Excerpt from "An Interview with Bebe Moore Campbell" by Jane Campbell
Jane Campbell: In writing Your Blues Ain't Like Mine, you've said the story of Emmett Till sort of followed you around, and you couldn't let go of it . . .
Bebe Moore Campbell: Yes, I was five when he died. He was a topic, and still is, in my community. He was a reference point. I'd hear my dad talking about him, or he would come up in conversations with my uncles, or somebody would mention him, and I just felt as though I knew this boy. He could have been my big cousin. He was not an historical figure. He was not like Harriet Tubman or Sojourner Truth or Frederick Douglass. He was my age just about. So, I always thought of him - the outrageous injustice of the way he died - as sort of symbolic of the oppression of African Americans in this country. He was always in my mind. I felt as if I knew him, and I like the historical as a jumping off point.
JC: I love historical fiction, and I always love to speculate about how people made choices about what to include, what to change, what to create. Can you talk about that?

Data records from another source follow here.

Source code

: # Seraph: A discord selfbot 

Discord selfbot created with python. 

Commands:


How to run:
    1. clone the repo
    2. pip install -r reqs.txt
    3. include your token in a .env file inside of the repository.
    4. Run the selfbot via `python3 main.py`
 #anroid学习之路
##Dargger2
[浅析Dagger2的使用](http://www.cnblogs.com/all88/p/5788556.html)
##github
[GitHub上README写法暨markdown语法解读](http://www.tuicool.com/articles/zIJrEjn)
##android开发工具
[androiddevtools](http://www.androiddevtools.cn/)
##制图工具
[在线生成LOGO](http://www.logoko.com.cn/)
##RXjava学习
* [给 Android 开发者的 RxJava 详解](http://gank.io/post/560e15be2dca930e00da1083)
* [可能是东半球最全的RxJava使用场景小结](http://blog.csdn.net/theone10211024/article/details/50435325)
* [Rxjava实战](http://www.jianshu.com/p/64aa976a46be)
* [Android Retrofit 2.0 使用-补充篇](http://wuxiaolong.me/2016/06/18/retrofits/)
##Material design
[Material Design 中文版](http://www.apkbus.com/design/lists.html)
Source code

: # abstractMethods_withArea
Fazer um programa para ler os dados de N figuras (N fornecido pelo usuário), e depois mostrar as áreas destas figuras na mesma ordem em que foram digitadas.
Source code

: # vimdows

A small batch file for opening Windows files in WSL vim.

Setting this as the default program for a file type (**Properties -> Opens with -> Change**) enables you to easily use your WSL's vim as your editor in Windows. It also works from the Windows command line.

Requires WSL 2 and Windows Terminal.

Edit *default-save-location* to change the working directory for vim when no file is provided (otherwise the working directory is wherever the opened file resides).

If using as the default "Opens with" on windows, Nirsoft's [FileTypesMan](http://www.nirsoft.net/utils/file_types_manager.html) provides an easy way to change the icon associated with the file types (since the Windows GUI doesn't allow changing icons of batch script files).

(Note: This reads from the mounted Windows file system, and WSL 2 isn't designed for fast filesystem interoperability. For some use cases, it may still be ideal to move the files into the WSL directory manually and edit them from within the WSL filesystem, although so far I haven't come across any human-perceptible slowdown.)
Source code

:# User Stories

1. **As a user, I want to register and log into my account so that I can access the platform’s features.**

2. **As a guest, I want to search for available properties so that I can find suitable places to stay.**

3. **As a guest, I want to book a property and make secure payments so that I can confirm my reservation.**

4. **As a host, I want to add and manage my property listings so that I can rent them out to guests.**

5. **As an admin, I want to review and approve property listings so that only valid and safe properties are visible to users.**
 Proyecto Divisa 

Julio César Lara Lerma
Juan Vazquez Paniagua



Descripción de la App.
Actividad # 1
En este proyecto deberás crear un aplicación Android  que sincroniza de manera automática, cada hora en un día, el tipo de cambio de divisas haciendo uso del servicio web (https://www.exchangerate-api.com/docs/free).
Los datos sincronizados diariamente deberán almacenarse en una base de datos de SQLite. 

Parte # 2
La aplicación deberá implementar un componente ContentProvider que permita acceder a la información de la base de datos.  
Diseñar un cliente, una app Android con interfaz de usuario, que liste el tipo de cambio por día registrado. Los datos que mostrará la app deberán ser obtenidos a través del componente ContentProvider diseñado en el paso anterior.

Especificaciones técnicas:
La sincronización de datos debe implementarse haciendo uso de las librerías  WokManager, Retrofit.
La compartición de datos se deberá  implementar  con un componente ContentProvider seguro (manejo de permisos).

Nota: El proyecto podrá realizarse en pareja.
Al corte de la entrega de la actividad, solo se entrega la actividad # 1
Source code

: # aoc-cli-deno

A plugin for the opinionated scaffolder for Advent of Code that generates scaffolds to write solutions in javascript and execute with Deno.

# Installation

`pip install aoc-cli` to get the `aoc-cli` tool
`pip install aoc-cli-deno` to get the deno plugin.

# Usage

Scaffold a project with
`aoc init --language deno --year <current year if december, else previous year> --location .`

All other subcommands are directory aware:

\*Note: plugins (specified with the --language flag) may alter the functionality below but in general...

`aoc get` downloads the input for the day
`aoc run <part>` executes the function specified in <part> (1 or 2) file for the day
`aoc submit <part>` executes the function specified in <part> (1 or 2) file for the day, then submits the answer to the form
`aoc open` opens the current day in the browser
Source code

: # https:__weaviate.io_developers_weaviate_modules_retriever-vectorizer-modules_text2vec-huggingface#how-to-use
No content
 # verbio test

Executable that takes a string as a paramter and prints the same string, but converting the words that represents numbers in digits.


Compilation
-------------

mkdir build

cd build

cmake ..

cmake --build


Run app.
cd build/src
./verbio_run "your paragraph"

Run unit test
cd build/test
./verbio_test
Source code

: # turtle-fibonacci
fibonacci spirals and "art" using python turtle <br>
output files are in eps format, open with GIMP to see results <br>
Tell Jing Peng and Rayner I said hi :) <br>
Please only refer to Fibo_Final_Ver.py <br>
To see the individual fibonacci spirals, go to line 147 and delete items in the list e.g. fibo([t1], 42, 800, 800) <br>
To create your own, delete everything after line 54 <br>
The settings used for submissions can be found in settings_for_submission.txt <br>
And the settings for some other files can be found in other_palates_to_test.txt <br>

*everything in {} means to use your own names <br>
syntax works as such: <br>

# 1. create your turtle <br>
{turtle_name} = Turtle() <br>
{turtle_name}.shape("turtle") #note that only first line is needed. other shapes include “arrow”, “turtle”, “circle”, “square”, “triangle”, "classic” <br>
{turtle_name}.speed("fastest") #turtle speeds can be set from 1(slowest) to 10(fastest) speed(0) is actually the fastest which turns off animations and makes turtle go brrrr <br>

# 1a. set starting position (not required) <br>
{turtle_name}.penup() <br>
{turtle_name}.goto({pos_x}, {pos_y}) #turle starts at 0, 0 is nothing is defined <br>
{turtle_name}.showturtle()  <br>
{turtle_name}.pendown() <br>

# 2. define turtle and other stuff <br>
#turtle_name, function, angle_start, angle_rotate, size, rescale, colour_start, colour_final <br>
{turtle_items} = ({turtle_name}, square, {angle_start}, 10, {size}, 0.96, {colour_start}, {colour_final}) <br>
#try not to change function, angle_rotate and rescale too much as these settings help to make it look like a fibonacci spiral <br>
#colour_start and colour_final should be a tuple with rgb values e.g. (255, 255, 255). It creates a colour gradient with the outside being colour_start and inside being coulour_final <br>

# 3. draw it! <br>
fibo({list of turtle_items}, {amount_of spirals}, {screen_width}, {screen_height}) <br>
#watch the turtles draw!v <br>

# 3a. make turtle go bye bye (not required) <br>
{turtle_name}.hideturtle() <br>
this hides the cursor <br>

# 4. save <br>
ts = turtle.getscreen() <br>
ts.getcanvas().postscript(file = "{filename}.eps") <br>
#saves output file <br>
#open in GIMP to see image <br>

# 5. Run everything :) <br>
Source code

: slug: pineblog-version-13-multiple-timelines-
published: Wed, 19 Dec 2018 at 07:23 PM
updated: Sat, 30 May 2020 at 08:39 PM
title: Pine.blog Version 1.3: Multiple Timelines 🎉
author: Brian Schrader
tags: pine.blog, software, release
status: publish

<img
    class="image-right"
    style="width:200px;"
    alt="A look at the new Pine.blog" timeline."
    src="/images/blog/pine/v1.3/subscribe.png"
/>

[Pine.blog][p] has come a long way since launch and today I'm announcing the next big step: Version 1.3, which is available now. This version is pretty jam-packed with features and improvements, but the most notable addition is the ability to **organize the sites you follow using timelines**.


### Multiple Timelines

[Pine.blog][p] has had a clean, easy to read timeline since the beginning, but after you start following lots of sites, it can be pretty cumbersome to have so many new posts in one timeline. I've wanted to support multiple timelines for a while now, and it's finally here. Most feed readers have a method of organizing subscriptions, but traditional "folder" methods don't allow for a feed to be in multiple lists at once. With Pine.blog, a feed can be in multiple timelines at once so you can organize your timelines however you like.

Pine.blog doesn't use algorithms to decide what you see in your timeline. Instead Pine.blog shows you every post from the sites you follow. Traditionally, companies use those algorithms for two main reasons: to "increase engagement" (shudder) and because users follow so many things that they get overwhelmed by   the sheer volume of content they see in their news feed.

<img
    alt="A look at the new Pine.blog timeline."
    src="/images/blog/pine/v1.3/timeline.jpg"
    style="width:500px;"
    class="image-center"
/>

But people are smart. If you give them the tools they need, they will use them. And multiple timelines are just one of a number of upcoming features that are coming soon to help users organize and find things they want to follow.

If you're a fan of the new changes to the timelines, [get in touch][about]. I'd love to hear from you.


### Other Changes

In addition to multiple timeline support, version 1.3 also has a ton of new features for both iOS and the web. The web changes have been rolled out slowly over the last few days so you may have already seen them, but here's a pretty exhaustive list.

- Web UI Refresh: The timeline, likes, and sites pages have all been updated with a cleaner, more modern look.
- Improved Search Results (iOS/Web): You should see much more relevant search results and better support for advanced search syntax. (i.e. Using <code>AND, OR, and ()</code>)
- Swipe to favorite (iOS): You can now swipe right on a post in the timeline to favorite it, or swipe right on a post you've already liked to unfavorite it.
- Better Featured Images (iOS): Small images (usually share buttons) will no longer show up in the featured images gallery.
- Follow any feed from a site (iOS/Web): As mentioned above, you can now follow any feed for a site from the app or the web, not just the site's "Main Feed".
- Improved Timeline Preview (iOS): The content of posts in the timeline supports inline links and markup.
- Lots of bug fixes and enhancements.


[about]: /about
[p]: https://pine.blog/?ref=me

BMC: I did not want this to be an historical novel. I didn't want to stay true to the story. I was more interested in creating something similar and then really exploring my premise that racism is a crime for which we all pay - not just the victims, but the perpetrators as well. Carrying this out to the next generation, how this murder continues to vibrate in these lives - that's what I wanted to do.
[Campbell, Jane, and Bebe Moore Campbell. βAn Interview with Bebe Moore Campbell.β Callaloo 22, no. 4 (1999): 954β72. http://www.jstor.org/stable/3299833.]
Ellen Douglas is the pseudonym of Mississippi author Josephine Haxton. She received a grant from the National Endowment Association to complete The Rock Cried Out (1979), which won a literature award from the Mississippi Institute of Arts and Letters. In this novel, a young man returns home to Mississippi where he seeks to understand the tragic death of a beautiful cousin seven years earlier in the midst of the 1964 Freedom Summer. The display also included items from the Ellen Douglas Collection: a timeline of events created by the author, as well as a typed manuscript from one of her drafts.
Published in 1965 in both American and English trade editions, Ronald L. Fair's first novel Many Thousands Gone depicts the imaginary community of Jacobs County, Mississippi where black oppression continued long after emancipation. When the Civil Rights Movement arrives, white refusal to bend with the winds of change erupts in a climactic conflagration.
During the first weekend of Freedom Summer 1964, three civil rights workers - Michael Schwerner, James Chaney, and Andrew Goodman - disappeared. Authorities ultimately discovered their bodies outside of Philadelphia, Mississippi. In Freedom's Blood (1979), James D. Forman has written a novel for young people reconstructing the events of that weekend, using details provided by verified reports of the actual event.
Bestselling author and Mississippi-native John Grisham wrote The Chamber (1994). In 1990, Sam Cayhall is finally convicted and sentenced to death for the slaying of a Jewish civil rights activist's two sons. As the execution approaches, Cayhill's new attorney from a Chicago law firm is revealed as his own grandson, attempting to come to terms with his family's dark past. Our collection includes several foreign editions of the title.
William Mahoney, the author of Black Jacob (1969), had worked in the South during the height of the Civil Rights Movement for both the Student Non-Violent Coordinating Committee and Martin Luther King's SCLC. His novel juxtaposes the two black characters of Jacob Blue, a doctor formerly respected by the white establishment who now seeks a congressional seat, and Jesse, an archetypical militant moving from one trouble spot to another and committed only to social revolution.
Jay Milner earned a B.A. and M.A. degree at Southern Mississippi College and spent a two-year stint as the managing editor of Greenville's Delta Democrat Times. In his 1961 novel Incident at Ashton, a young white newspaperman crusades for justice after an elderly black man is slain in retaliation for attempting to register as a voter.